The proper channel for the establishment of the Coal and Iron Police was that the Governor of Pennsylvania authorized the creation of a local agency and they were directly administered from the office of the Governor. These local forces derived their law enforcement powers through the office of the county Sheriff. The operators then created their own local force using the governor's commission and paid them directly. During periods of labor unrest these local Coal and Iron police would be augmented by the hiring of additional policemen, usually from outside the area. In a July 25, 1922 article dealing with Colver, The Johnstown Tribune noted that additional Coal and Iron Police were hired during the strike. In Colver these additional police were furnished by a private security agency (we don't know the agency), but B. Dawson Coleman indicated so. It appears that there was some dissension on the part of the local Coal and Iron police over pay and Coleman was questioned over this. According to the paper his response was that the police came through a private agency and the Coal Company paid the agency and what the agency paid the police was of no concern of his.

In 1905, the lack of state wide law enforcement was remedied by the creation of the Pennsylvania State Police. The stated purpose was to act as fire, forest, game and fish wardens, and to protect the farmers, but some observers felt that it really was to serve the interests of the Coal and Iron operators. The same legislation created a "trespassing offense" that wherever a warning sign was displayed; a person could be arrested and fined ten dollars. This was seen as a direct assault on picketing.

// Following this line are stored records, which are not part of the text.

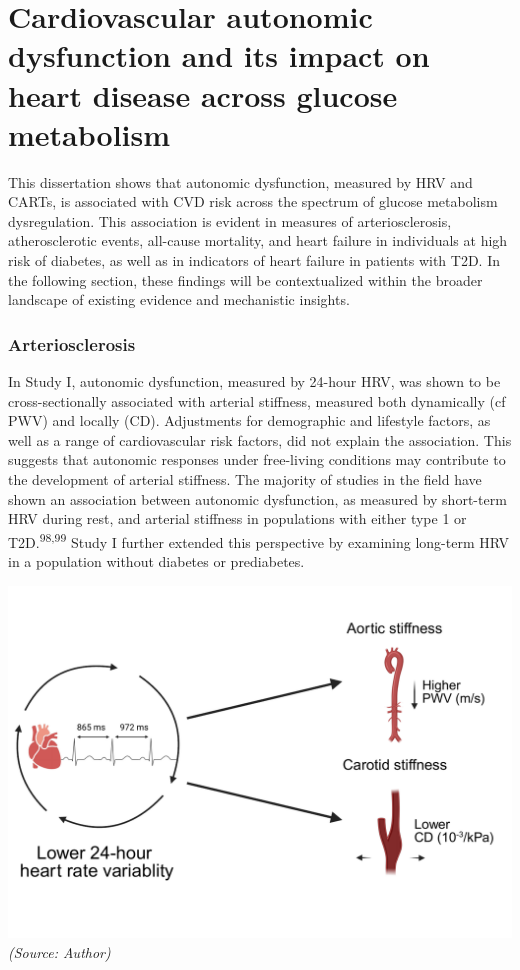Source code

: \documentclass[
  a4paper,
  headsepline=true,
  open=left]{scrbook}
\begin{document}
\hypertarget{cardiovascular-autonomic-dysfunction-and-its-impact-on-heart-disease-across-glucose-metabolism}{%
\section{Cardiovascular autonomic dysfunction and its impact on heart
disease across glucose
metabolism}\label{cardiovascular-autonomic-dysfunction-and-its-impact-on-heart-disease-across-glucose-metabolism}}

This dissertation shows that autonomic dysfunction, measured by HRV and
CARTs, is associated with CVD risk across the spectrum of glucose
metabolism dysregulation. This association is evident in measures of
arteriosclerosis, atherosclerotic events, all-cause mortality, and heart
failure in individuals at high risk of diabetes, as well as in
indicators of heart failure in patients with T2D. In the following
section, these findings will be contextualized within the broader
landscape of existing evidence and mechanistic insights.

\hypertarget{arteriosclerosis-1}{%
\subsubsection{Arteriosclerosis}\label{arteriosclerosis-1}}

In Study I, autonomic dysfunction, measured by 24-hour HRV, was shown to
be cross-sectionally associated with arterial stiffness, measured both
dynamically (cf PWV) and locally (CD). Adjustments for demographic and
lifestyle factors, as well as a range of cardiovascular risk factors,
did not explain the association. This suggests that autonomic responses
under free-living conditions may contribute to the development of
arterial stiffness. The majority of studies in the field have shown an
association between autonomic dysfunction, as measured by short-term HRV
during rest, and arterial stiffness in populations with either type 1 or
T2D.\textsuperscript{98,99} Study I further extended this perspective by
examining long-term HRV in a population without diabetes or prediabetes.

\includegraphics{images/hrv_arterial_stiffness.pdf} \emph{(Source:
Author)}
\end{document}
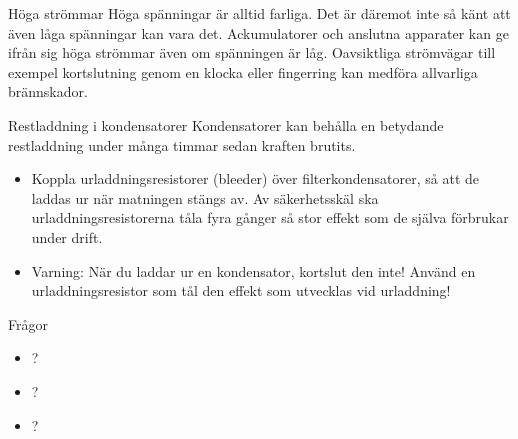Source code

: \documentclass{beamer}
\begin{document}
\begin{frame}{Höga strömmar}
Höga spänningar är alltid farliga.
Det är däremot inte så känt att även låga spänningar kan vara det.
Ackumulatorer och anslutna apparater kan ge ifrån sig höga strömmar även om
spänningen är låg.
Oavsiktliga strömvägar till exempel kortslutning genom en klocka eller
fingerring kan medföra allvarliga brännskador.
\end{frame}

\begin{frame}{Restladdning i kondensatorer}
Kondensatorer kan behålla en betydande restladdning under många timmar
sedan kraften brutits.

\begin{itemize}
	\item Koppla urladdningsresistorer (bleeder) över filterkondensatorer,
	så att de laddas ur när matningen stängs av.
	Av säkerhetsskäl ska urladdningsresistorerna tåla fyra gånger så stor effekt
	som de själva förbrukar under drift.
	\item Varning: När du laddar ur en kondensator, kortslut den inte!
	Använd en urladdningsresistor som tål den effekt som utvecklas vid urladdning!
\end{itemize}
\end{frame}

\begin{frame}{Frågor}

	\begin{itemize}
		\item ?
		\item ?
		\item ?
	\end{itemize}
\end{frame}
\end{document}
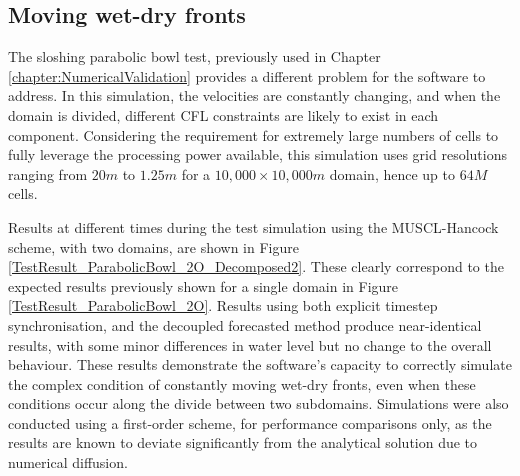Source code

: \subsection{Moving wet-dry fronts}

The sloshing parabolic bowl test, previously used in Chapter \ref{chapter:NumericalValidation} provides a different problem for the software to address. In this simulation, the velocities are constantly changing, and when the domain is divided, different CFL constraints are likely to exist in each component. Considering the requirement for extremely large numbers of cells to fully leverage the processing power available, this simulation uses grid resolutions ranging from $20m$ to $1.25m$ for a $10,000 \times 10,000m$ domain, hence up to $64M$ cells.

Results at different times during the test simulation using the MUSCL-Hancock scheme, with two domains, are shown in Figure \ref{TestResult_ParabolicBowl_2O_Decomposed2}. These clearly correspond to the expected results previously shown for a single domain in Figure \ref{TestResult_ParabolicBowl_2O}. Results using both explicit timestep synchronisation, and the decoupled forecasted method produce near-identical results, with some minor differences in water level but no change to the overall behaviour. These results demonstrate the software's capacity to correctly simulate the complex condition of constantly moving wet-dry fronts, even when these conditions occur along the divide between two subdomains. Simulations were also conducted using a first-order scheme, for performance comparisons only, as the results are known to deviate significantly from the analytical solution due to numerical diffusion. 

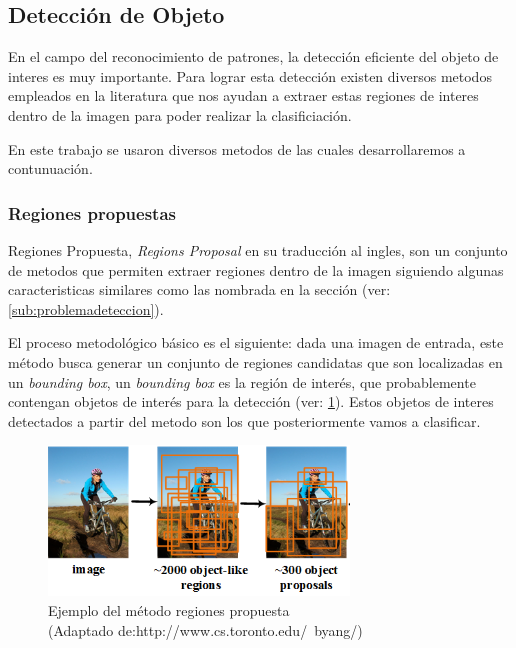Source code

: \subsection{Detección de Objeto}\label{sub: detecciondeobjeto}
En el campo del reconocimiento de patrones, la detección eficiente del objeto de interes es muy importante. Para lograr esta detección existen diversos metodos empleados en la literatura que nos ayudan a extraer estas regiones de interes dentro de la imagen para poder realizar la clasificiación. 

En este trabajo se usaron diversos metodos de las cuales desarrollaremos a contunuación.

\subsubsection{Regiones propuestas}\label{sub: regionespropuesta}

Regiones Propuesta, \textit{Regions Proposal} en su traducción al ingles, son un conjunto de metodos que permiten extraer regiones dentro de la imagen siguiendo algunas caracteristicas similares como las nombrada en la sección (ver:\ref{sub:problemadeteccion}). 

El proceso metodológico básico es el siguiente: dada una imagen de entrada, este método busca generar un conjunto de regiones candidatas que son localizadas en un \textit{bounding box}, un \textit{bounding box} es la región de interés, que probablemente contengan objetos de interés para la detección (ver: \ref{Fig: propsalregion}). Estos objetos de interes detectados a partir del metodo son los que posteriormente vamos a clasificar.

\begin{figure}[H]
 \centering
  \includegraphics[height=4cm,keepaspectratio=true,clip=true]{imagenes/Logos/regionProposal.png}
  \caption{Ejemplo del método regiones propuesta \\ (Adaptado de:{http://www.cs.toronto.edu/~byang/})}
	\label{Fig: propsalregion}
\end{figure}

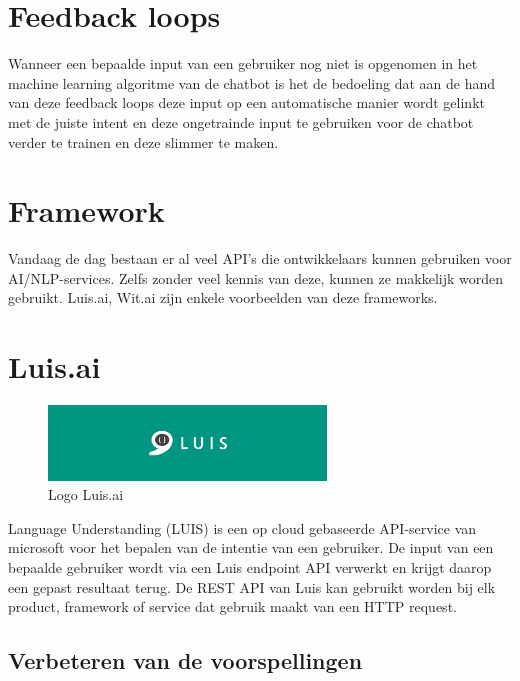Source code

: \section{Feedback loops}
\label{sec:Feedback loops}

Wanneer een bepaalde input van een gebruiker nog niet is opgenomen in het machine learning algoritme van de chatbot is het de bedoeling dat aan de hand van deze feedback loops deze input op een automatische manier wordt gelinkt met de juiste intent en deze ongetrainde input te gebruiken voor de chatbot verder te trainen en deze slimmer te maken.

\section{Framework}
\label{sec:Framework}

Vandaag de dag bestaan er al veel API's die ontwikkelaars kunnen gebruiken voor AI/NLP-services. Zelfs zonder veel kennis van deze, kunnen ze makkelijk worden gebruikt. Luis.ai, Wit.ai zijn enkele voorbeelden van deze frameworks.

\section{Luis.ai}
\label{sec:Luis.ai}

\begin{figure}[h!]
	\centering
	\includegraphics[height=2cm]{luis.png}
	\caption{Logo Luis.ai ~\autocite{Kevin2017}}
	\label{fig:luis}
\end{figure}

Language Understanding (LUIS) is een op cloud gebaseerde API-service van microsoft voor het bepalen van de intentie van een gebruiker.  De input van een bepaalde gebruiker wordt via een Luis endpoint API verwerkt en krijgt daarop een gepast resultaat terug. De REST API van Luis kan gebruikt worden bij elk product, framework of service dat gebruik maakt van een HTTP request. ~\autocite{Dina2019}

\subsection{Verbeteren van de voorspellingen}
\label{verbeteren}

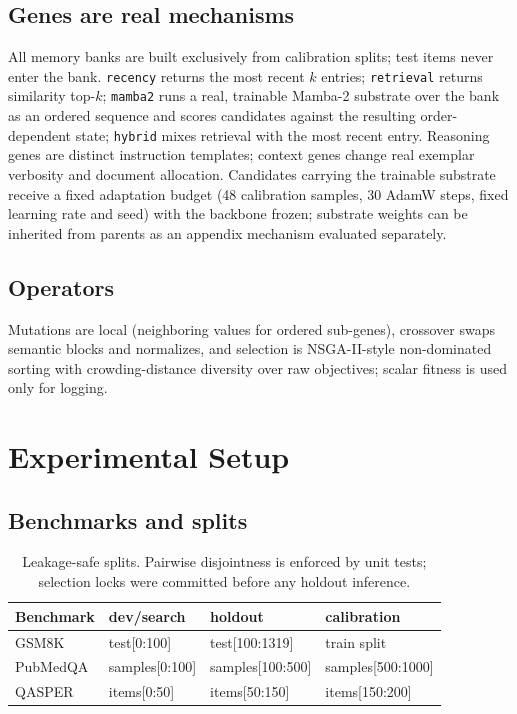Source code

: \documentclass[11pt]{article}
\begin{document}
\subsection{Genes are real mechanisms}

All memory banks are built exclusively from calibration splits; test items
never enter the bank. \texttt{recency} returns the most recent $k$ entries;
\texttt{retrieval} returns similarity top-$k$; \texttt{mamba2} runs a real,
trainable Mamba-2 substrate over the bank as an ordered sequence and scores
candidates against the resulting order-dependent state; \texttt{hybrid}
mixes retrieval with the most recent entry. Reasoning genes are distinct
instruction templates; context genes change real exemplar verbosity and
document allocation. Candidates carrying the trainable substrate receive a
fixed adaptation budget (48 calibration samples, 30 AdamW steps, fixed
learning rate and seed) with the backbone frozen; substrate weights can be
inherited from parents as an appendix mechanism evaluated separately.

\subsection{Operators}

Mutations are local (neighboring values for ordered sub-genes), crossover
swaps semantic blocks and normalizes, and selection is NSGA-II-style
non-dominated sorting with crowding-distance diversity over raw objectives;
scalar fitness is used only for logging.

\section{Experimental Setup}

\subsection{Benchmarks and splits}

\begin{table}[h]
\centering\small
\begin{tabular}{@{}llll@{}}
\toprule
Benchmark & dev/search & holdout & calibration \\
\midrule
GSM8K & test[0:100] & test[100:1319] & train split \\
PubMedQA & samples[0:100] & samples[100:500] & samples[500:1000] \\
QASPER & items[0:50] & items[50:150] & items[150:200] \\
\bottomrule
\end{tabular}
\caption{Leakage-safe splits. Pairwise disjointness is enforced by unit
tests; selection locks were committed before any holdout inference.}
\label{tab:splits}
\end{table}
\end{document}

In 1931, the then Governor Pinchot revoked all outstanding commissions for private police forces and refused to issue new ones which effectively ended the industrial police system in Pennsylvania. We can only surmise the reason for the revocation, but it could have been as a direct result of the excesses of these police forces. Another explanation is that Governor Pinchot was a three-time governor, but his terms were not consecutive. He was defeated in his 1926 campaign support of the coal and steel operators and the resulting revocation may have some elements of a political payback. A third reason could have been that given the ascendancy of the labor movement in the 1930's it was a political gesture to the labor movement.